* _WHAT THE TASK ASKS_: Search the records for the string "test" and report how many lines contain it, with nothing else.

[RECORDS FOR PROCESSING Boundary: Start]

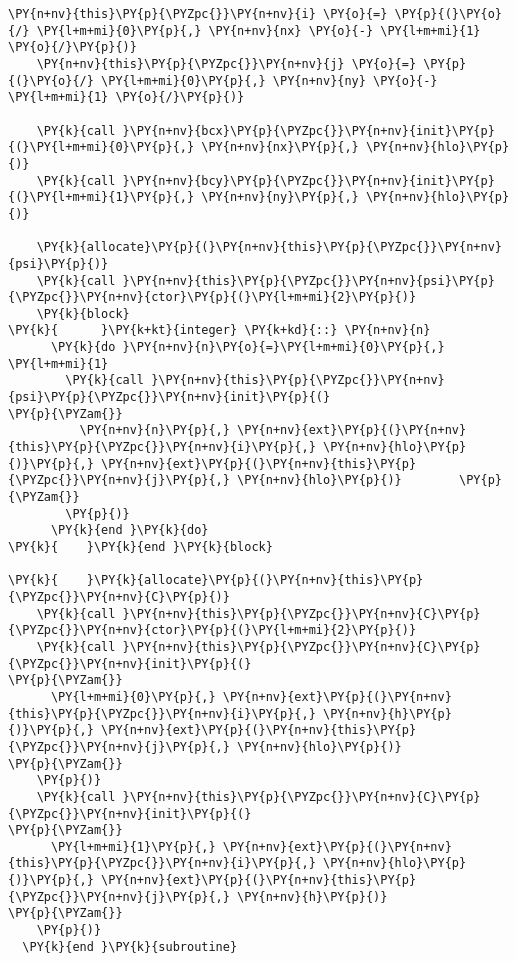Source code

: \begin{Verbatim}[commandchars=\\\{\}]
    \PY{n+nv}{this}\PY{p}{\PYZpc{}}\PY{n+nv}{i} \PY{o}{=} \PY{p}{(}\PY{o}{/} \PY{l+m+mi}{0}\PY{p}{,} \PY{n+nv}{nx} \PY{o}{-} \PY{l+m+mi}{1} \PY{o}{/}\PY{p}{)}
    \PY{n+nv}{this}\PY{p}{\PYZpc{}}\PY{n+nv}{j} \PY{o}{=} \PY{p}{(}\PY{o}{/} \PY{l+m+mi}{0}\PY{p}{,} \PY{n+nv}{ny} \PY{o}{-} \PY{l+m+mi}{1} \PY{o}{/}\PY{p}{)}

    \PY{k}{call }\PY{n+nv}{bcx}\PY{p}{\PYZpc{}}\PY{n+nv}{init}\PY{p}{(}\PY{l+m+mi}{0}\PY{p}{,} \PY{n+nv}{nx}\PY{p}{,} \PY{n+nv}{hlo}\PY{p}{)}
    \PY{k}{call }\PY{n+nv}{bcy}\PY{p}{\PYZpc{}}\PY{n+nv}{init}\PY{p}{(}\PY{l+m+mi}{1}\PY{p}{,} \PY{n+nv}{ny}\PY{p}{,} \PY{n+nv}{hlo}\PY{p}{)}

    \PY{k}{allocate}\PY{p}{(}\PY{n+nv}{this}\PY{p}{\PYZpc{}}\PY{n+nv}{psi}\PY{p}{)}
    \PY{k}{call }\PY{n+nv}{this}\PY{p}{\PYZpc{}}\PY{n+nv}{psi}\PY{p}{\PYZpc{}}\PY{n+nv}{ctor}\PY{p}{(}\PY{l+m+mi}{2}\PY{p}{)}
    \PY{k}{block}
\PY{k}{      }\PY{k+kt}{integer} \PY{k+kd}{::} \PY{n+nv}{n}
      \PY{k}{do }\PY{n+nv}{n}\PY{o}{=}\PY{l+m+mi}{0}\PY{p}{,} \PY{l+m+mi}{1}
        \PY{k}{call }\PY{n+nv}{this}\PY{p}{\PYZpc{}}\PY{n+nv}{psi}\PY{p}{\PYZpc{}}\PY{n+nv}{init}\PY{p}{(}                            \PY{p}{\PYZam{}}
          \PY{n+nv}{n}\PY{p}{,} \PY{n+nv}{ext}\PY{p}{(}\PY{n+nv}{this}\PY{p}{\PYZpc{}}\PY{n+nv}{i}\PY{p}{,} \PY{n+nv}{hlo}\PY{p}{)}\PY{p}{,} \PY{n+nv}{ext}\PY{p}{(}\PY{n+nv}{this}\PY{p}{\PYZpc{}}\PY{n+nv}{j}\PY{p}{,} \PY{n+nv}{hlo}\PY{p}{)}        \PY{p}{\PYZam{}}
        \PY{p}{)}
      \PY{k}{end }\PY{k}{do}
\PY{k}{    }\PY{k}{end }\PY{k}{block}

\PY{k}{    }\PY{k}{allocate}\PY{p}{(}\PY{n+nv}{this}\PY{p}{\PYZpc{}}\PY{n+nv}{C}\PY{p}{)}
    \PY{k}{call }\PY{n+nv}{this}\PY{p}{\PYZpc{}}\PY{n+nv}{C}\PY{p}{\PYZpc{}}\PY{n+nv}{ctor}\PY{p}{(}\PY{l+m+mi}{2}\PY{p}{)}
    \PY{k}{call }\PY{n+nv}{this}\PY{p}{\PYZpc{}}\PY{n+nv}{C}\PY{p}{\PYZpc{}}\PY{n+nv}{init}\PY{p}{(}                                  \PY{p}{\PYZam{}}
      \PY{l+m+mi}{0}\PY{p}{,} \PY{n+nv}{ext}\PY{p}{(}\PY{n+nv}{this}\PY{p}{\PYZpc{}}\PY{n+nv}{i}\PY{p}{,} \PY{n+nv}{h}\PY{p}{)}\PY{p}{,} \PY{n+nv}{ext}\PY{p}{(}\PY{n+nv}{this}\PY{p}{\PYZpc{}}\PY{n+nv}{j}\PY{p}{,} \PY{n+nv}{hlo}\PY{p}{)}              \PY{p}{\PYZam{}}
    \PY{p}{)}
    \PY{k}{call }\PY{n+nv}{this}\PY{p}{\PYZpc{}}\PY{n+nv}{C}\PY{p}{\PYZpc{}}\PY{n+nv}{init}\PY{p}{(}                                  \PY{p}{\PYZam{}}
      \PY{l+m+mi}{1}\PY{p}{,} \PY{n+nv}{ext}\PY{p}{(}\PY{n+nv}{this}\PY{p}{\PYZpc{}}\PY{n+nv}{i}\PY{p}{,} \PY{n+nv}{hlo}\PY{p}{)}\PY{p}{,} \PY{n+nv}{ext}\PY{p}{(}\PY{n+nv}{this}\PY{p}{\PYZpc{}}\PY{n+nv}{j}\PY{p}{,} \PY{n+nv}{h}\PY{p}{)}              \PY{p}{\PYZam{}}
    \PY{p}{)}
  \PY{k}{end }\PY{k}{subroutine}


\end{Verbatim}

[RECORDS FOR PROCESSING Boundary: End]
[RECORDS FOR PROCESSING Boundary: Start]

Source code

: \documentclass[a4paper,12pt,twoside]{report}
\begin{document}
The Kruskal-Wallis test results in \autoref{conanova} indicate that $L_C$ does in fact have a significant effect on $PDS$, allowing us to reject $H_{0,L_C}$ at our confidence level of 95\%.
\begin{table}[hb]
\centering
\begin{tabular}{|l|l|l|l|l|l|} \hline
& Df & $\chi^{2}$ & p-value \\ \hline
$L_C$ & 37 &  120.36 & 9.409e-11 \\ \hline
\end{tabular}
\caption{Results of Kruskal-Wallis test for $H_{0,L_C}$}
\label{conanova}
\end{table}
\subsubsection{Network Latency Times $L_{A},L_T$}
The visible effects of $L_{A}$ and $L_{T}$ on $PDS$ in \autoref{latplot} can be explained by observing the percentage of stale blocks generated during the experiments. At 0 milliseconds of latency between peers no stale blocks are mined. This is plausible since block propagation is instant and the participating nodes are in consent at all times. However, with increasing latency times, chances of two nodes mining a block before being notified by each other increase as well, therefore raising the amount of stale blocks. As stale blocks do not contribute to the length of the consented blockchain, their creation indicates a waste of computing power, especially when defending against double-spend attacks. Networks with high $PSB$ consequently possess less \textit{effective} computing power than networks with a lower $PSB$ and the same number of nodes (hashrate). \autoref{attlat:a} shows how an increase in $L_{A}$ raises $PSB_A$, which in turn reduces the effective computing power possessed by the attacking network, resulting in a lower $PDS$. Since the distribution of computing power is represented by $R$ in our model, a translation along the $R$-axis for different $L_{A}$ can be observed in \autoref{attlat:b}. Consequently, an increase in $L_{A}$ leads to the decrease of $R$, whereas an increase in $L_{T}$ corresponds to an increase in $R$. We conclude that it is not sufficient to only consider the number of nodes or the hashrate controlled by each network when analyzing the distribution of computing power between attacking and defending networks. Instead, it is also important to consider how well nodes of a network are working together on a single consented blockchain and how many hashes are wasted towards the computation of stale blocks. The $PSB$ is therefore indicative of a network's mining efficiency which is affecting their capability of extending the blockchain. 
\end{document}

[RECORDS FOR PROCESSING Boundary: End]

* _RESULT_: 2